Während Kuka mit dem LBR iiwa zwei Varianten für 7 und 14 kg bietet, arbeitet der bei SwissDrives erhältliche HC10 von Yaskawa mit bis 10 kg schweren Teilen. Gugenberger von Staubli hebt die Einführung ihrer TX2-Sechsachsen Roboterreihe und der CS9 Steuerung heraus: «Ausgerüstet mit ‹100 % Safe digitalen Encodern› garantieren diese Roboter das höchste Sicherheitsniveau SIL3/ Ple.»
Und wie steht es um die Angst, dass immer mehr Mitarbeiter durch Roboter ersetzt werden? «Neben dem Interesse ist auch die Akzeptanz da, weil kollaborative Roboter die Arbeitsplätze nicht wegrationalisieren, sondern komfortabler für den Menschen gestalten», ist Francesco Bocale, CEO von Kuka, überzeugt.

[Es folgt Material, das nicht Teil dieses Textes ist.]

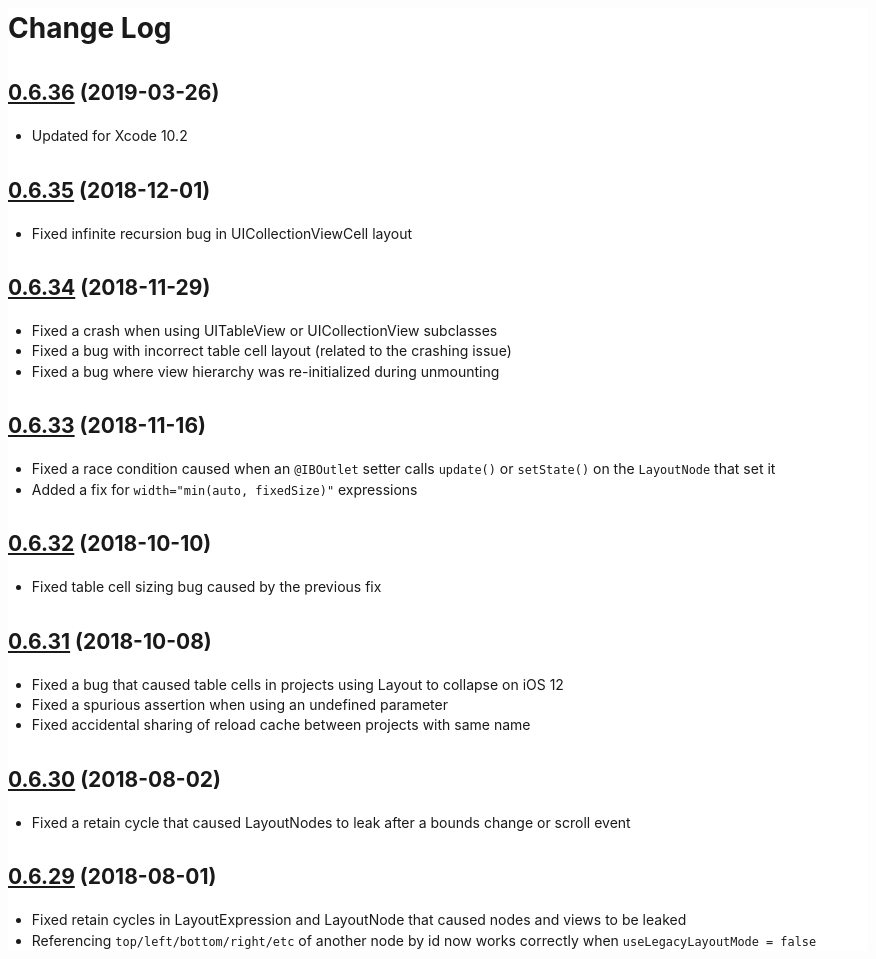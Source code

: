 # Change Log

## [0.6.36](https://github.com/schibsted/layout/releases/tag/0.6.36) (2019-03-26)

- Updated for Xcode 10.2

## [0.6.35](https://github.com/schibsted/layout/releases/tag/0.6.35) (2018-12-01)

- Fixed infinite recursion bug in UICollectionViewCell layout

## [0.6.34](https://github.com/schibsted/layout/releases/tag/0.6.34) (2018-11-29)

- Fixed a crash when using UITableView or UICollectionView subclasses
- Fixed a bug with incorrect table cell layout (related to the crashing issue)
- Fixed a bug where view hierarchy was re-initialized during unmounting

## [0.6.33](https://github.com/schibsted/layout/releases/tag/0.6.33) (2018-11-16)

- Fixed a race condition caused when an `@IBOutlet` setter calls `update()` or `setState()` on the `LayoutNode` that set it
- Added a fix for `width="min(auto, fixedSize)"` expressions

## [0.6.32](https://github.com/schibsted/layout/releases/tag/0.6.32) (2018-10-10)

- Fixed table cell sizing bug caused by the previous fix

## [0.6.31](https://github.com/schibsted/layout/releases/tag/0.6.31) (2018-10-08)

- Fixed a bug that caused table cells in projects using Layout to collapse on iOS 12
- Fixed a spurious assertion when using an undefined parameter
- Fixed accidental sharing of reload cache between projects with same name

## [0.6.30](https://github.com/schibsted/layout/releases/tag/0.6.30) (2018-08-02)

- Fixed a retain cycle that caused LayoutNodes to leak after a bounds change or scroll event

## [0.6.29](https://github.com/schibsted/layout/releases/tag/0.6.29) (2018-08-01)

- Fixed retain cycles in LayoutExpression and LayoutNode that caused nodes and views to be leaked
- Referencing `top/left/bottom/right/etc` of another node by id now works correctly when `useLegacyLayoutMode = false`
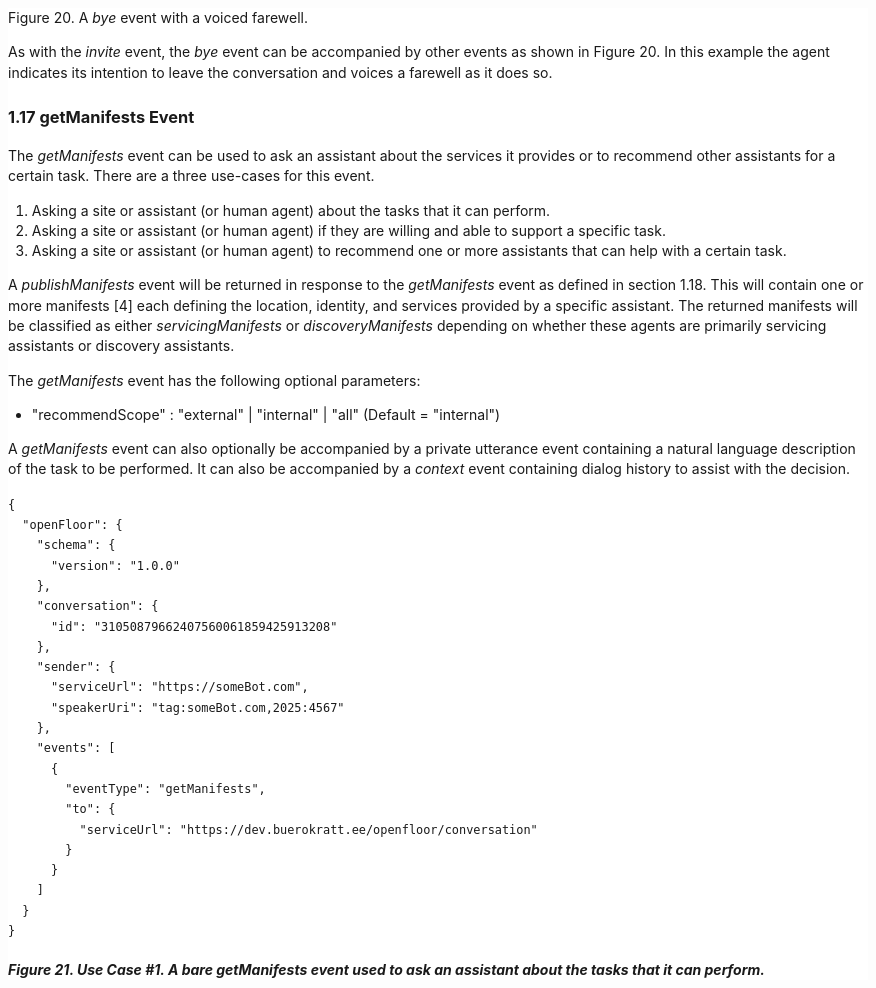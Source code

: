 Figure 20. A _bye_ event with a voiced farewell.

As with the _invite_ event, the _bye_ event can be accompanied by other events as shown in Figure 20.  In this example the agent indicates its intention to leave the conversation and voices a farewell as it does so.

### 1.17 getManifests Event

The _getManifests_ event can be used to ask an assistant about the services it provides or to recommend other assistants for a certain task.   There are a three use-cases for this event.

1. Asking a site or assistant (or human agent) about the tasks that it can perform.
2. Asking a site or assistant (or human agent) if they are willing and able to support a specific task.
3. Asking a site or assistant (or human agent) to recommend one or more assistants that can help with a certain task.

A _publishManifests_ event will be returned in response to the _getManifests_ event as defined in section 1.18.  This will contain one or more manifests [4] each defining the location, identity, and services provided by a specific assistant.   The returned manifests will be classified as either _servicingManifests_ or _discoveryManifests_ depending on whether these agents are primarily servicing assistants or discovery assistants.

The _getManifests_ event has the following optional parameters:

- "recommendScope" : "external" | "internal" | "all"   (Default = "internal")

A _getManifests_ event can also optionally be accompanied by a private utterance event containing a natural language description of the task to be performed.  It can also be accompanied by a _context_ event containing dialog history to assist with the decision.

    {
      "openFloor": {
        "schema": {
          "version": "1.0.0"      
        },
        "conversation": {
          "id": "31050879662407560061859425913208"
        },
        "sender": {
          "serviceUrl": "https://someBot.com",
          "speakerUri": "tag:someBot.com,2025:4567"
        },
        "events": [
          {
            "eventType": "getManifests",
            "to": { 
              "serviceUrl": "https://dev.buerokratt.ee/openfloor/conversation"
            }
          }
        ]
      }
    }

##### Figure 21. Use Case #1. A bare getManifests event used to ask an assistant about the tasks that it can perform.
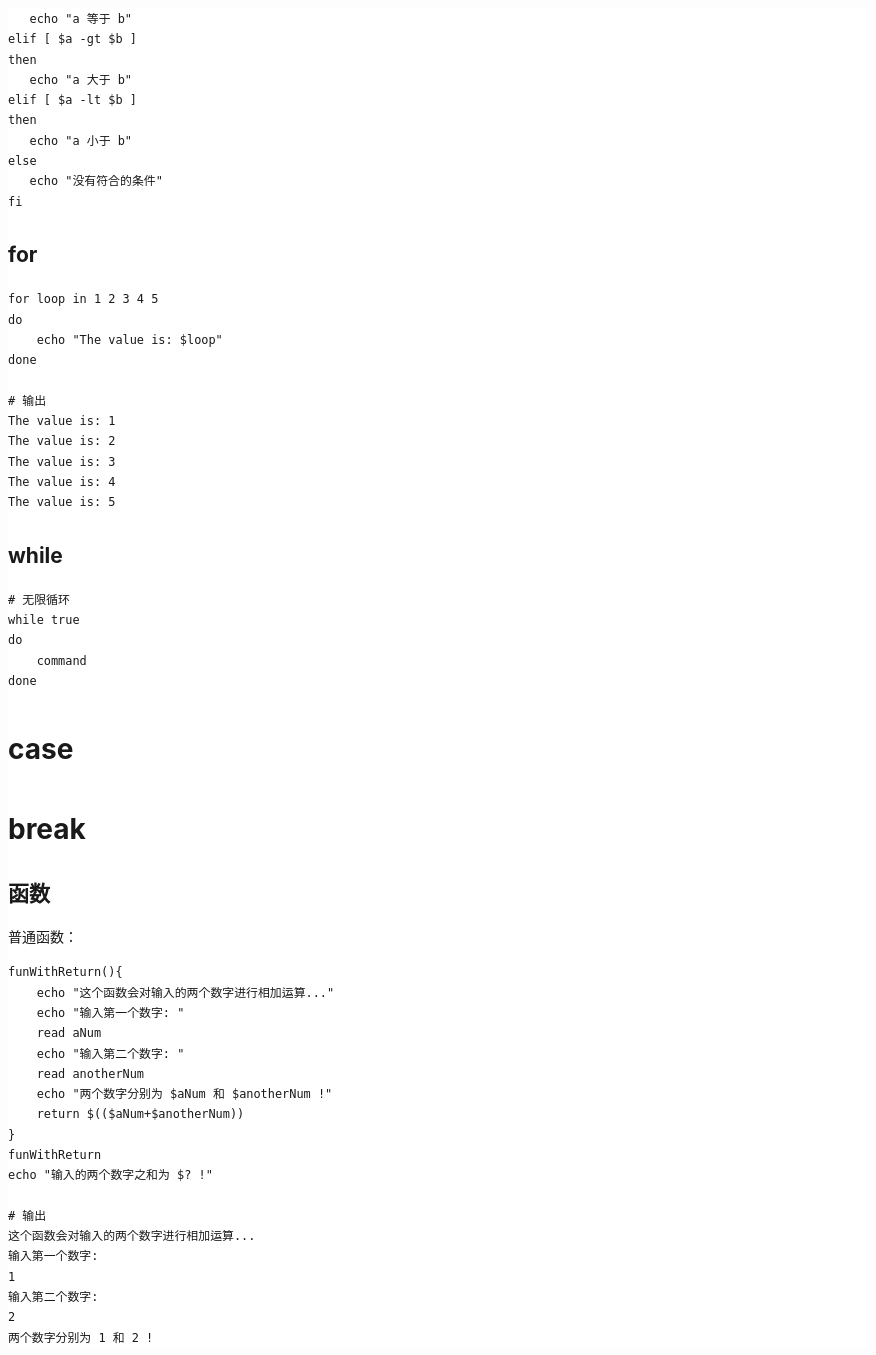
 ```shell
   echo "a 等于 b"
elif [ $a -gt $b ]
then
   echo "a 大于 b"
elif [ $a -lt $b ]
then
   echo "a 小于 b"
else
   echo "没有符合的条件"
fi
```
## for
```shell
for loop in 1 2 3 4 5
do
    echo "The value is: $loop"
done

# 输出
The value is: 1
The value is: 2
The value is: 3
The value is: 4
The value is: 5
```
## while
```shell
# 无限循环
while true
do
    command
done
```
# case
# break
## 函数
普通函数：
```shell
funWithReturn(){
    echo "这个函数会对输入的两个数字进行相加运算..."
    echo "输入第一个数字: "
    read aNum
    echo "输入第二个数字: "
    read anotherNum
    echo "两个数字分别为 $aNum 和 $anotherNum !"
    return $(($aNum+$anotherNum))
}
funWithReturn
echo "输入的两个数字之和为 $? !"

# 输出
这个函数会对输入的两个数字进行相加运算...
输入第一个数字: 
1
输入第二个数字: 
2
两个数字分别为 1 和 2 !
```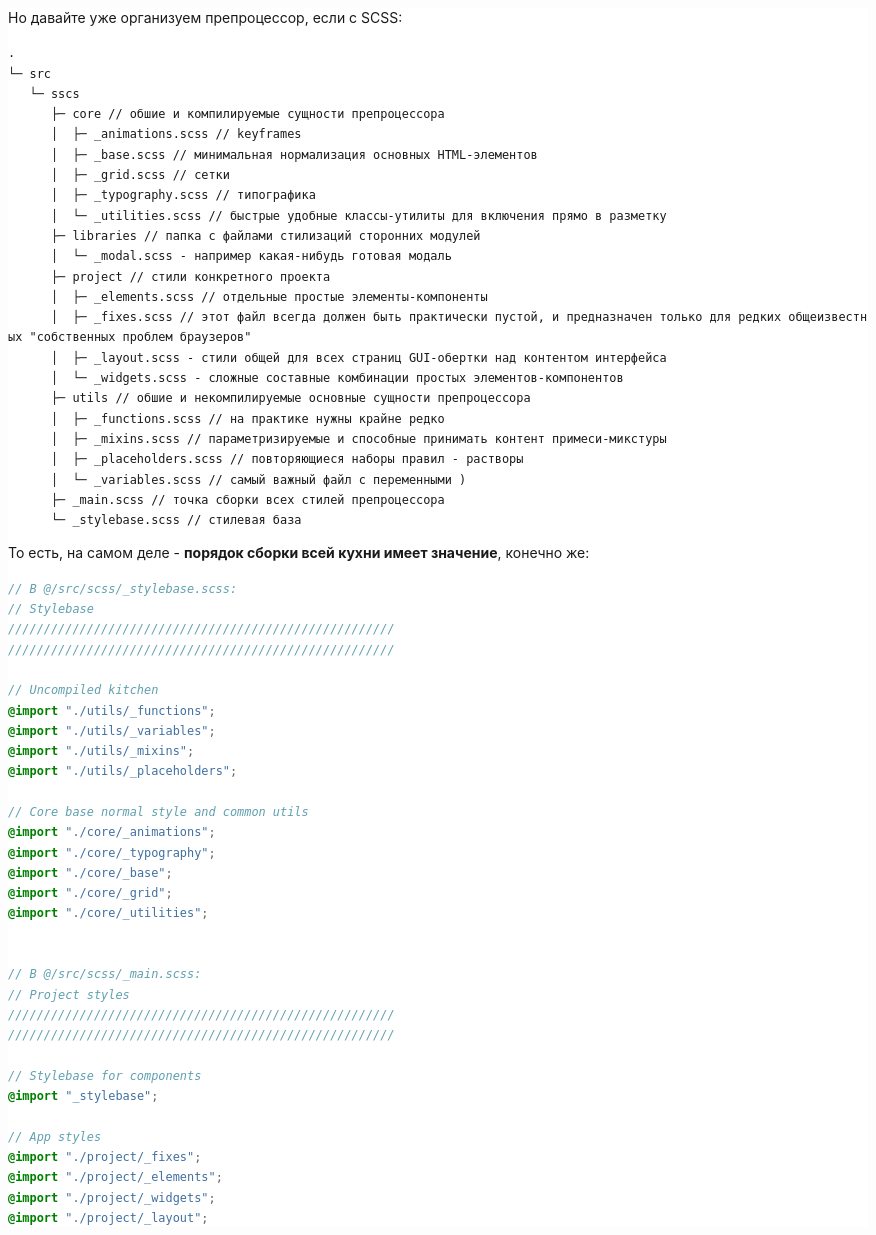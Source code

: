 Но давайте уже организуем препроцессор, если с SCSS:

```
.
└─ src
   └─ sscs
      ├─ core // обшие и компилируемые сущности препроцессора
      │  ├─ _animations.scss // keyframes
      │  ├─ _base.scss // минимальная нормализация основных HTML-элементов
      │  ├─ _grid.scss // сетки
      │  ├─ _typography.scss // типографика
      │  └─ _utilities.scss // быстрые удобные классы-утилиты для включения прямо в разметку
      ├─ libraries // папка с файлами стилизаций сторонних модулей
      │  └─ _modal.scss - например какая-нибудь готовая модаль
      ├─ project // стили конкретного проекта
      │  ├─ _elements.scss // отдельные простые элементы-компоненты
      │  ├─ _fixes.scss // этот файл всегда должен быть практически пустой, и предназначен только для редких общеизвестных "собственных проблем браузеров"
      │  ├─ _layout.scss - стили общей для всех страниц GUI-обертки над контентом интерфейса
      │  └─ _widgets.scss - сложные составные комбинации простых элементов-компонентов
      ├─ utils // обшие и некомпилируемые основные сущности препроцессора
      │  ├─ _functions.scss // на практике нужны крайне редко
      │  ├─ _mixins.scss // параметризируемые и способные принимать контент примеси-микстуры
      │  ├─ _placeholders.scss // повторяющиеся наборы правил - растворы
      │  └─ _variables.scss // самый важный файл с переменными )
      ├─ _main.scss // точка сборки всех стилей препроцессора
      └─ _stylebase.scss // стилевая база
```

То есть, на самом деле - **порядок сборки всей кухни имеет значение**, конечно же:

```scss
// В @/src/scss/_stylebase.scss:
// Stylebase
//////////////////////////////////////////////////////
//////////////////////////////////////////////////////

// Uncompiled kitchen
@import "./utils/_functions";
@import "./utils/_variables";
@import "./utils/_mixins";
@import "./utils/_placeholders";

// Core base normal style and common utils
@import "./core/_animations";
@import "./core/_typography";
@import "./core/_base";
@import "./core/_grid";
@import "./core/_utilities";


// В @/src/scss/_main.scss:
// Project styles
//////////////////////////////////////////////////////
//////////////////////////////////////////////////////

// Stylebase for components
@import "_stylebase";

// App styles
@import "./project/_fixes";
@import "./project/_elements";
@import "./project/_widgets";
@import "./project/_layout";

```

Von A wie Automatisierung über M wie Maschinenbau bis Z wie Zulieferer
An der Sindex interessierten sich Fachleute aus vielen Branchen für die cleveren Helfer: Werkzeug- und Fertigungstechnik, Anlagenbau, Nahrungsmittel- und Pharmaindustrie, Kunststoffindustrie, Verpackung, Förder- und Lagertechnik aber auch aus Aero Space und allgemeinen Prozessoptimierungsprojekten.
Die Systemintegratoren von Bachmann Engineering erschaffen Lösungen mit allen gängigen Modellen von ABB, Kuka, Fanuc und Universal Robots. Bachmann betont: «Für eine erfolgreiche Umsetzung von Automationsprojekten ist die Wahl des Produkts zentral. Deshalb setzen wir sowohl bei den kollaborativen Robotern als auch bei den Standardrobotern auf verschiedene Produkte und Hersteller. So erhalten unsere Kunden die Sicherheit, das für ihre Anwendung optimale Produkt zu erhalten.»
Einmal mehr zeigt sich, dass auch die beste Technik erst dann überzeugt, wenn man sie clever einsetzt. Dies bestimmt gleichermassen den Grad an Effizienz, Wirtschaftlichkeit und – am allerwichtigsten – Sicherheit.